Task to complete: In the records, find each line where "width" occurs, and copy it.

Stored dataset items

※ ※ ※

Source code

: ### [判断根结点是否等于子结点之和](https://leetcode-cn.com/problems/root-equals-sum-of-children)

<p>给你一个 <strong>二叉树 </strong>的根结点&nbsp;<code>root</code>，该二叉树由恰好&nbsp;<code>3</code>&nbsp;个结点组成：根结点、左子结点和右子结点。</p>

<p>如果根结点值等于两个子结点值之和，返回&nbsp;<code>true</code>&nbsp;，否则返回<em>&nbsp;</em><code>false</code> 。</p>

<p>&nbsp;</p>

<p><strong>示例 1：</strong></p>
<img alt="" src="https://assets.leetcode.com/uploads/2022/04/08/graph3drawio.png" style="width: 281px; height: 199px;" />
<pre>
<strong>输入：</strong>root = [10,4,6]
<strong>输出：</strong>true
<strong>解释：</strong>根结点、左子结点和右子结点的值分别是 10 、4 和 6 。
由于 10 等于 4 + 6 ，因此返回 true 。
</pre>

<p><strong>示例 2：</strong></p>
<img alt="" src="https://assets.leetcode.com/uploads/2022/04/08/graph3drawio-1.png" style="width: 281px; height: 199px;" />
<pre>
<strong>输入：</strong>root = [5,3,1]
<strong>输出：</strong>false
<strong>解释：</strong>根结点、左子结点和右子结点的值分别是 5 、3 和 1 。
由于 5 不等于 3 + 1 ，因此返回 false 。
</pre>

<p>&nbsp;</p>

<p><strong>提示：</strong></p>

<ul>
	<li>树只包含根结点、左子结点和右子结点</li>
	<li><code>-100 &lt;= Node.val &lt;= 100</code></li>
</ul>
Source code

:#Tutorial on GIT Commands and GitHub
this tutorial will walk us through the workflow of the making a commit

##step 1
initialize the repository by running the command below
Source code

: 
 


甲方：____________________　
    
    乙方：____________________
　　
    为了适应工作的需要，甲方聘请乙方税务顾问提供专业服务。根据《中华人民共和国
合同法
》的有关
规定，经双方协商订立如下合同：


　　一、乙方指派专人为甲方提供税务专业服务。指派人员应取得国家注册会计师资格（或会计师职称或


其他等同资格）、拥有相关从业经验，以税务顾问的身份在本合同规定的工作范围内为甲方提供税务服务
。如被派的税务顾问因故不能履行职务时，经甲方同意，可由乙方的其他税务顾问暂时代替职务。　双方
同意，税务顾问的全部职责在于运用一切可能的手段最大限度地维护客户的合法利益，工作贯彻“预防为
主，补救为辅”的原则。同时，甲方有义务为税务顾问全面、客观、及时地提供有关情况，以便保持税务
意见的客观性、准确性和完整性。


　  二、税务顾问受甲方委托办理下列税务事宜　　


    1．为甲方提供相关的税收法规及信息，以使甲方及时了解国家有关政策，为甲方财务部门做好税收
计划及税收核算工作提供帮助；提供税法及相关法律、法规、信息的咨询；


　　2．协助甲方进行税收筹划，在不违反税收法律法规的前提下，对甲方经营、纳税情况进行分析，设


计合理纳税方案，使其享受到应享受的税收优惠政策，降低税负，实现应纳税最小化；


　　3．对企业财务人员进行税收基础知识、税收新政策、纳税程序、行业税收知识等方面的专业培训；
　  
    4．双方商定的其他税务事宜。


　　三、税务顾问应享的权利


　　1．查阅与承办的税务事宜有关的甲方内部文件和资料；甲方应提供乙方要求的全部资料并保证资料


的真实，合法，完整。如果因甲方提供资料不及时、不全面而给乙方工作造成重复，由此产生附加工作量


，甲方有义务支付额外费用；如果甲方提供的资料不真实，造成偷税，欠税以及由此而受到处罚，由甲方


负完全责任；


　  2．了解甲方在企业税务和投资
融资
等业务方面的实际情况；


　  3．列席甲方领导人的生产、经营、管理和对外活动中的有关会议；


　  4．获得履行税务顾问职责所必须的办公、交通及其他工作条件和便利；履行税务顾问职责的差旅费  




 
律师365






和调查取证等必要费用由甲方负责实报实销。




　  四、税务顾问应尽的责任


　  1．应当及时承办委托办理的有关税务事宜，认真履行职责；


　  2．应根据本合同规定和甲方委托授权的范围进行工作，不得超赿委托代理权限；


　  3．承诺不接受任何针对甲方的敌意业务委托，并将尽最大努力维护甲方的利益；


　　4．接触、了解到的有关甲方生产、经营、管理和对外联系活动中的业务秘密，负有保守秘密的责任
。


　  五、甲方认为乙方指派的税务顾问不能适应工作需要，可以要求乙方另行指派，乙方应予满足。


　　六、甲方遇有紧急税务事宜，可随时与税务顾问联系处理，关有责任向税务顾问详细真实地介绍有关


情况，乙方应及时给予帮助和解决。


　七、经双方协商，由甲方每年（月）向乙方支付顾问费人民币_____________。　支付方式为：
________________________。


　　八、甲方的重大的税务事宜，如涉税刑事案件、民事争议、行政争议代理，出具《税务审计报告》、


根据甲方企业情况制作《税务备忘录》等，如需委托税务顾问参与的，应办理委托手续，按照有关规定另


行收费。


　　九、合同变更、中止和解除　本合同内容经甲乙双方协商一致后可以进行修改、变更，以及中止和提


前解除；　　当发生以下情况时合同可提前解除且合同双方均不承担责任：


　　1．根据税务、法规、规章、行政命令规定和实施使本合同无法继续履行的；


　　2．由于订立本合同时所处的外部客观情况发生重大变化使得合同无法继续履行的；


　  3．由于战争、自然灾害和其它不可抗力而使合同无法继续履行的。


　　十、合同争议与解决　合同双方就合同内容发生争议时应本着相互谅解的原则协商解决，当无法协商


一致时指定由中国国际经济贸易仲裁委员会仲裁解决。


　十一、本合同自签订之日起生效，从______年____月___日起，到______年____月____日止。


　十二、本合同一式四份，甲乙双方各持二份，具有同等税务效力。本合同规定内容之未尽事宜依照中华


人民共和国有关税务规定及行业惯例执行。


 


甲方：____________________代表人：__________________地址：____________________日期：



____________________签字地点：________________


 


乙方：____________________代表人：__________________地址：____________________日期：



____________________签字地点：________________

※ ※ ※

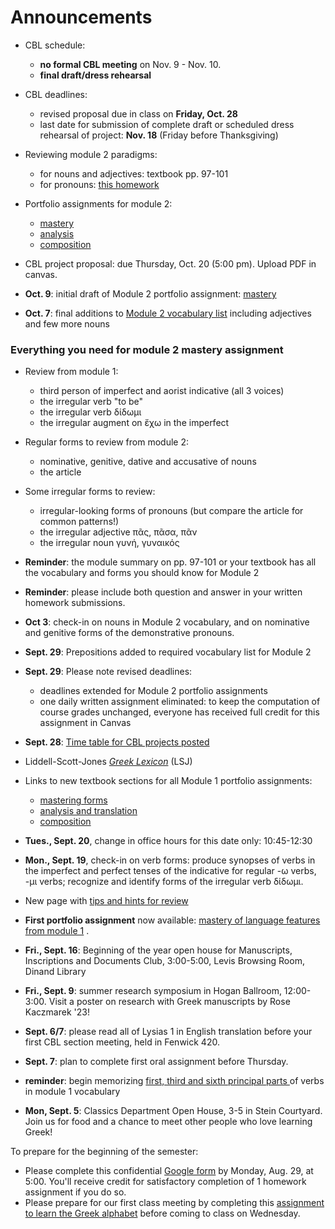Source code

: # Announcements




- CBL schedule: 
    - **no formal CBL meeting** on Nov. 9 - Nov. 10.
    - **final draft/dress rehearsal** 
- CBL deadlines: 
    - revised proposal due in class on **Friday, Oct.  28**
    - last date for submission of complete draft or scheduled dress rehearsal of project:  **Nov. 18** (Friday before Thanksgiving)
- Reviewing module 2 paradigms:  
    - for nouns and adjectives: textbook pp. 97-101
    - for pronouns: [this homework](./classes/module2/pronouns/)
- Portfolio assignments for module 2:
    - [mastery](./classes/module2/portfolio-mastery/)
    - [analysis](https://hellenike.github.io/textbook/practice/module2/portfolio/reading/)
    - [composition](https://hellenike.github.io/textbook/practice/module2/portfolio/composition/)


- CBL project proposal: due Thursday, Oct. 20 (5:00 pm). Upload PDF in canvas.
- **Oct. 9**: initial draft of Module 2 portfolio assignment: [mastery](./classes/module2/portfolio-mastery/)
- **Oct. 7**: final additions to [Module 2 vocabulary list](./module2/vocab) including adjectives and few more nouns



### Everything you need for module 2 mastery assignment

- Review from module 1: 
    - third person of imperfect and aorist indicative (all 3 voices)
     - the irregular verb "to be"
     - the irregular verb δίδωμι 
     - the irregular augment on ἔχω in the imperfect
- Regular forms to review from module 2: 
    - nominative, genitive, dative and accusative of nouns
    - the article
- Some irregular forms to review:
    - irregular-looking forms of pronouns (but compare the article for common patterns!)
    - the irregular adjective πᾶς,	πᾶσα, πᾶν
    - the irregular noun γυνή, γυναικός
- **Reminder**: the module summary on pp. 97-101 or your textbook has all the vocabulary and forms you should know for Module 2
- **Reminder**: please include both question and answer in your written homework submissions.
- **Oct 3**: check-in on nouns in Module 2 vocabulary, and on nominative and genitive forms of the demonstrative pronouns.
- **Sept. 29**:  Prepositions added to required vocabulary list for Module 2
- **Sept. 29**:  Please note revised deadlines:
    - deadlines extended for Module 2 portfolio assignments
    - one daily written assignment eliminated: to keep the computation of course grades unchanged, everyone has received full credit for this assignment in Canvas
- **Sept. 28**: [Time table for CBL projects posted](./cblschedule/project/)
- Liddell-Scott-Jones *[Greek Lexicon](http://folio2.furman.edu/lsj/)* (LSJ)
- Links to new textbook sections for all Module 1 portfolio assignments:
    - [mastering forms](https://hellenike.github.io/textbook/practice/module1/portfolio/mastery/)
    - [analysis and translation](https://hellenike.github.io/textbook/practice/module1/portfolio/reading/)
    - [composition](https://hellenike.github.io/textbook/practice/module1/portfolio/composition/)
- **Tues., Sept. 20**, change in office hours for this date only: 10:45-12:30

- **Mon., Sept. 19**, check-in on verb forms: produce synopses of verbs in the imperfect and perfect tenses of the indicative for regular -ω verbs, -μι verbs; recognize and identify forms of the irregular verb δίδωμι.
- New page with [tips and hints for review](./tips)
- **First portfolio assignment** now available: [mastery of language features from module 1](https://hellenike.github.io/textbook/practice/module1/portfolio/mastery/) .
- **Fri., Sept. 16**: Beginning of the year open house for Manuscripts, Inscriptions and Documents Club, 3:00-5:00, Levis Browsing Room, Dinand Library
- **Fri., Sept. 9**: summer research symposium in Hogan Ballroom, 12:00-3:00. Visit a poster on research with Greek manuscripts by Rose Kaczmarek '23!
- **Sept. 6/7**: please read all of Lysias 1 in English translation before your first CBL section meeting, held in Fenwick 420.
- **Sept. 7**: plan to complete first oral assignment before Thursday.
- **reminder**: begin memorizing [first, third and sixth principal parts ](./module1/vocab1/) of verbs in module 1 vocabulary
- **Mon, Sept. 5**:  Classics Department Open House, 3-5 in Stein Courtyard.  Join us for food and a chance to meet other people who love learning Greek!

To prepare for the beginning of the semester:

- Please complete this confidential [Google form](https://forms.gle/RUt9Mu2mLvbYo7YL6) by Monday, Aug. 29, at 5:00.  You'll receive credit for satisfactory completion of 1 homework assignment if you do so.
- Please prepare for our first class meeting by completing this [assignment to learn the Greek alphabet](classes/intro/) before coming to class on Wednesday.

※ ※ ※

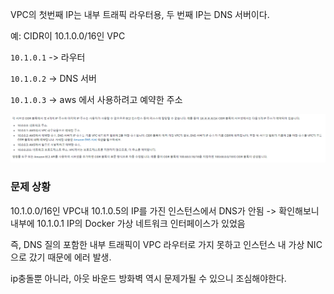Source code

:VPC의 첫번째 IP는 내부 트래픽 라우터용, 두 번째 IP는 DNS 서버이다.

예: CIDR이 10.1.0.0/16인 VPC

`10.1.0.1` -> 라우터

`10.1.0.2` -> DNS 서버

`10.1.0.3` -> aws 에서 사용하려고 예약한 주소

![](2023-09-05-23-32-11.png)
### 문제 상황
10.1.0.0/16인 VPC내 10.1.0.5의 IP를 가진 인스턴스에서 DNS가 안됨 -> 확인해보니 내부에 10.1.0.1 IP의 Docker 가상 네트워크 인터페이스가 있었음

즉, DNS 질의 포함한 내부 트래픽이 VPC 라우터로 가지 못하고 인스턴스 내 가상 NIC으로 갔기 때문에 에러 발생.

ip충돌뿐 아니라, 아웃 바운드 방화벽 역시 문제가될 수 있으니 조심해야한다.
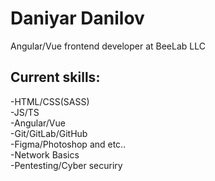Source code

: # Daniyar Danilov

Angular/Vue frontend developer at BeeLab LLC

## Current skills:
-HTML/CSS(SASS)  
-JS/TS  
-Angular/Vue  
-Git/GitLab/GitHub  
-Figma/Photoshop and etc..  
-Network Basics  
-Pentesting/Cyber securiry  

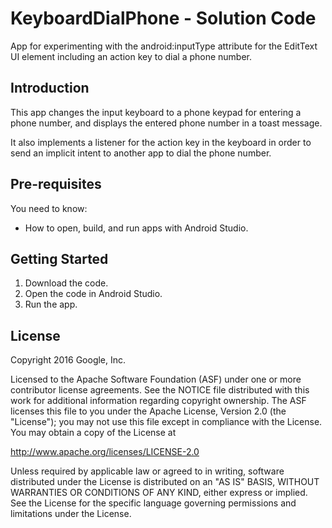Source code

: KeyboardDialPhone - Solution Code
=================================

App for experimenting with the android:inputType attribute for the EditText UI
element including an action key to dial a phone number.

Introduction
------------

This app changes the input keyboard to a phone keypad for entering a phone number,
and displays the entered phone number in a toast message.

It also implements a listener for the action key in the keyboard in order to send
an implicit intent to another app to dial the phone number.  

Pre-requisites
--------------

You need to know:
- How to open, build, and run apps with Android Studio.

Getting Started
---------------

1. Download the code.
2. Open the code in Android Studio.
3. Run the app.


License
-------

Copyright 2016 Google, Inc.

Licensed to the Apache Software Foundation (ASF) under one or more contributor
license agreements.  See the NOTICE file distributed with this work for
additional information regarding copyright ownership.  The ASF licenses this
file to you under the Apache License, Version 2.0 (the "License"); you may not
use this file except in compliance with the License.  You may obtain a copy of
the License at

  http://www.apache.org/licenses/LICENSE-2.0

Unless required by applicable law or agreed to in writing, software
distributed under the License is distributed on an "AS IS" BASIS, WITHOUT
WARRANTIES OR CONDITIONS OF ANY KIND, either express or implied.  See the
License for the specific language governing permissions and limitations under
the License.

※ ※ ※

Solution to this problem:
<img alt="" src="https://assets.leetcode.com/uploads/2022/04/08/graph3drawio.png" style="width: 281px; height: 199px;" />
<img alt="" src="https://assets.leetcode.com/uploads/2022/04/08/graph3drawio-1.png" style="width: 281px; height: 199px;" />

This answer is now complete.